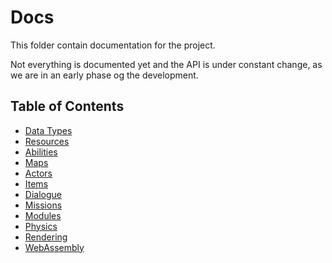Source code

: # Docs

This folder contain documentation for the project.

Not everything is documented yet and the API is under constant change, as we are in an early phase
og the development.

## Table of Contents

- [Data Types](data_types.md)
- [Resources](resources.md)
- [Abilities](abilities.md)
- [Maps](maps.md)
- [Actors](actors.md)
- [Items](items.md)
- [Dialogue](dialogue.md)
- [Missions](missions.md)
- [Modules](modules.md)
- [Physics](physics.md)
- [Rendering](rendering.md)
- [WebAssembly](web_assembly.md)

▸ **Problem requirements**
Omit all images when repeating the data above exactly.

▸ **Task result**
Source code

: # Docs

This folder contain documentation for the project.

Not everything is documented yet and the API is under constant change, as we are in an early phase
og the development.

## Table of Contents

- [Data Types](data_types.md)
- [Resources](resources.md)
- [Abilities](abilities.md)
- [Maps](maps.md)
- [Actors](actors.md)
- [Items](items.md)
- [Dialogue](dialogue.md)
- [Missions](missions.md)
- [Modules](modules.md)
- [Physics](physics.md)
- [Rendering](rendering.md)
- [WebAssembly](web_assembly.md)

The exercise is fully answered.